Two recent books about medicine in the nineteenth-century United States provide clear evidence of why health issues have been, and still are, highly contested and deeply political. These very different studies of southern health and medicine provide black and white portraits of medical theory and practice in a slaveholding society and during the long, uneven process of African American emancipation. Sex, Sickness, and Slavery: Illness in the Antebellum South by the late Marli F. Weiner, with the assistance of Mazie Hough, shows how white doctors upheld the racial and gender hierarchies of the South. Doctoring Freedom: The Politics of African American Medical Care in Slavery and Emancipation by Gretchen Long examines how African American healers, physicians, and patients challenged racial hierarchies and white supremacy.

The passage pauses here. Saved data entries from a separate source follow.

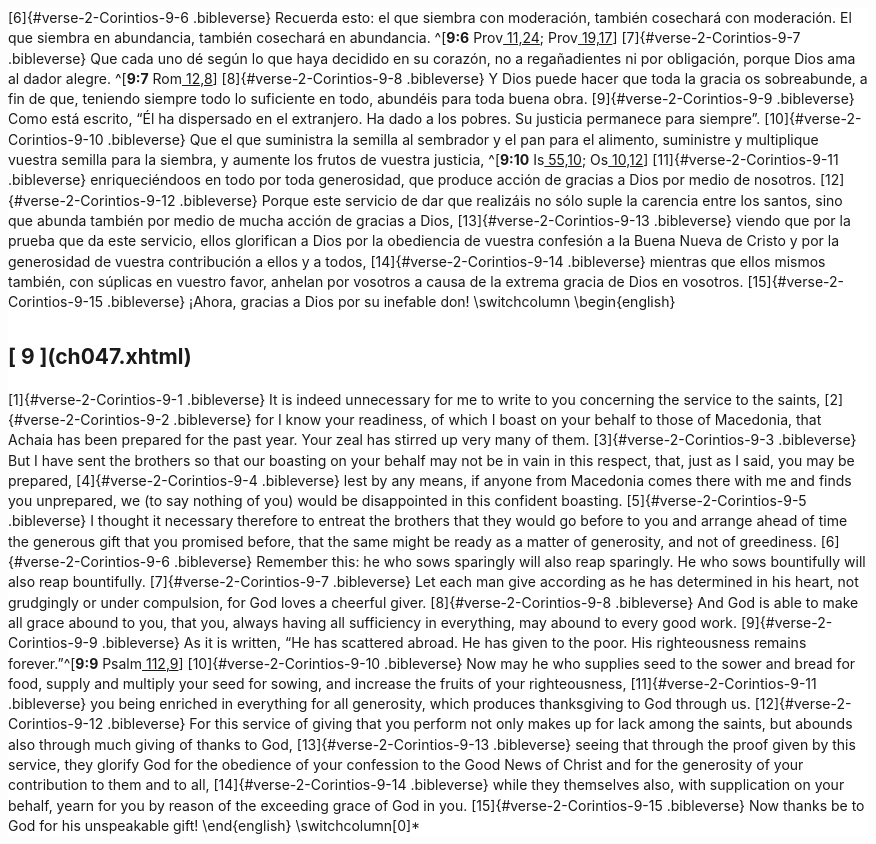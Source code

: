[6]{#verse-2-Corintios-9-6 .bibleverse} Recuerda esto: el que siembra con moderación, también cosechará con moderación. El que siembra en abundancia, también cosechará en abundancia. ^[**9:6** Prov[ 11,24](ch046.xhtml#verse-1-Corintios-11-24); Prov[ 19,17](ch046.xhtml#verse-1-Corintios-19-17)] [7]{#verse-2-Corintios-9-7 .bibleverse} Que cada uno dé según lo que haya decidido en su corazón, no a regañadientes ni por obligación, porque Dios ama al dador alegre. ^[**9:7** Rom[ 12,8](ch046.xhtml#verse-1-Corintios-12-8)] [8]{#verse-2-Corintios-9-8 .bibleverse} Y Dios puede hacer que toda la gracia os sobreabunde, a fin de que, teniendo siempre todo lo suficiente en todo, abundéis para toda buena obra. [9]{#verse-2-Corintios-9-9 .bibleverse} Como está escrito, “Él ha dispersado en el extranjero. Ha dado a los pobres. Su justicia permanece para siempre”.
[10]{#verse-2-Corintios-9-10 .bibleverse} Que el que suministra la semilla al sembrador y el pan para el alimento, suministre y multiplique vuestra semilla para la siembra, y aumente los frutos de vuestra justicia, ^[**9:10** Is[ 55,10](ch046.xhtml#verse-1-Corintios-55-10); Os[ 10,12](ch046.xhtml#verse-1-Corintios-10-12)] [11]{#verse-2-Corintios-9-11 .bibleverse} enriqueciéndoos en todo por toda generosidad, que produce acción de gracias a Dios por medio de nosotros. [12]{#verse-2-Corintios-9-12 .bibleverse} Porque este servicio de dar que realizáis no sólo suple la carencia entre los santos, sino que abunda también por medio de mucha acción de gracias a Dios, [13]{#verse-2-Corintios-9-13 .bibleverse} viendo que por la prueba que da este servicio, ellos glorifican a Dios por la obediencia de vuestra confesión a la Buena Nueva de Cristo y por la generosidad de vuestra contribución a ellos y a todos, [14]{#verse-2-Corintios-9-14 .bibleverse} mientras que ellos mismos también, con súplicas en vuestro favor, anhelan por vosotros a causa de la extrema gracia de Dios en vosotros. [15]{#verse-2-Corintios-9-15 .bibleverse} ¡Ahora, gracias a Dios por su inefable don!
\switchcolumn
\begin{english}

<h2 class="chaptertitle">[&nbsp;9&nbsp;](ch047.xhtml)<span><span id="chapter-2-Corintios-9"></span></span></h2>

[1]{#verse-2-Corintios-9-1 .bibleverse} It is indeed unnecessary for me to write to you concerning the service to the saints, [2]{#verse-2-Corintios-9-2 .bibleverse} for I know your readiness, of which I boast on your behalf to those of Macedonia, that Achaia has been prepared for the past year. Your zeal has stirred up very many of them. [3]{#verse-2-Corintios-9-3 .bibleverse} But I have sent the brothers so that our boasting on your behalf may not be in vain in this respect, that, just as I said, you may be prepared, [4]{#verse-2-Corintios-9-4 .bibleverse} lest by any means, if anyone from Macedonia comes there with me and finds you unprepared, we (to say nothing of you) would be disappointed in this confident boasting. [5]{#verse-2-Corintios-9-5 .bibleverse} I thought it necessary therefore to entreat the brothers that they would go before to you and arrange ahead of time the generous gift that you promised before, that the same might be ready as a matter of generosity, and not of greediness. 
[6]{#verse-2-Corintios-9-6 .bibleverse} Remember this: he who sows sparingly will also reap sparingly. He who sows bountifully will also reap bountifully. [7]{#verse-2-Corintios-9-7 .bibleverse} Let each man give according as he has determined in his heart, not grudgingly or under compulsion, for God loves a cheerful giver. [8]{#verse-2-Corintios-9-8 .bibleverse} And God is able to make all grace abound to you, that you, always having all sufficiency in everything, may abound to every good work. [9]{#verse-2-Corintios-9-9 .bibleverse} As it is written, “He has scattered abroad. He has given to the poor. His righteousness remains forever.”^[**9:9** Psalm[ 112,9](ch046.xhtml#verse-1-Corintios-112-9)] 
[10]{#verse-2-Corintios-9-10 .bibleverse} Now may he who supplies seed to the sower and bread for food, supply and multiply your seed for sowing, and increase the fruits of your righteousness, [11]{#verse-2-Corintios-9-11 .bibleverse} you being enriched in everything for all generosity, which produces thanksgiving to God through us. [12]{#verse-2-Corintios-9-12 .bibleverse} For this service of giving that you perform not only makes up for lack among the saints, but abounds also through much giving of thanks to God, [13]{#verse-2-Corintios-9-13 .bibleverse} seeing that through the proof given by this service, they glorify God for the obedience of your confession to the Good News of Christ and for the generosity of your contribution to them and to all, [14]{#verse-2-Corintios-9-14 .bibleverse} while they themselves also, with supplication on your behalf, yearn for you by reason of the exceeding grace of God in you. [15]{#verse-2-Corintios-9-15 .bibleverse} Now thanks be to God for his unspeakable gift! 
\end{english}
\switchcolumn[0]*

Sex, Sickness, and Slavery documents the ways that doctors used medical theory to justify slavery and the subordination of women. It focuses on a wealth of doctors' writings in southern medical journals in the antebellum era to examine how white doctors defined sickness and health in the bodies of white women and enslaved men and women. In contrast, Doctoring Freedom illustrates how African Americans organized health care provisions as part of their assertions of black rights from the mid-nineteenth century to the early 1900s. It draws on a wide range of sources, some mere fragments, to provide evidence of the links among African American medical care, freedom, and citizenship.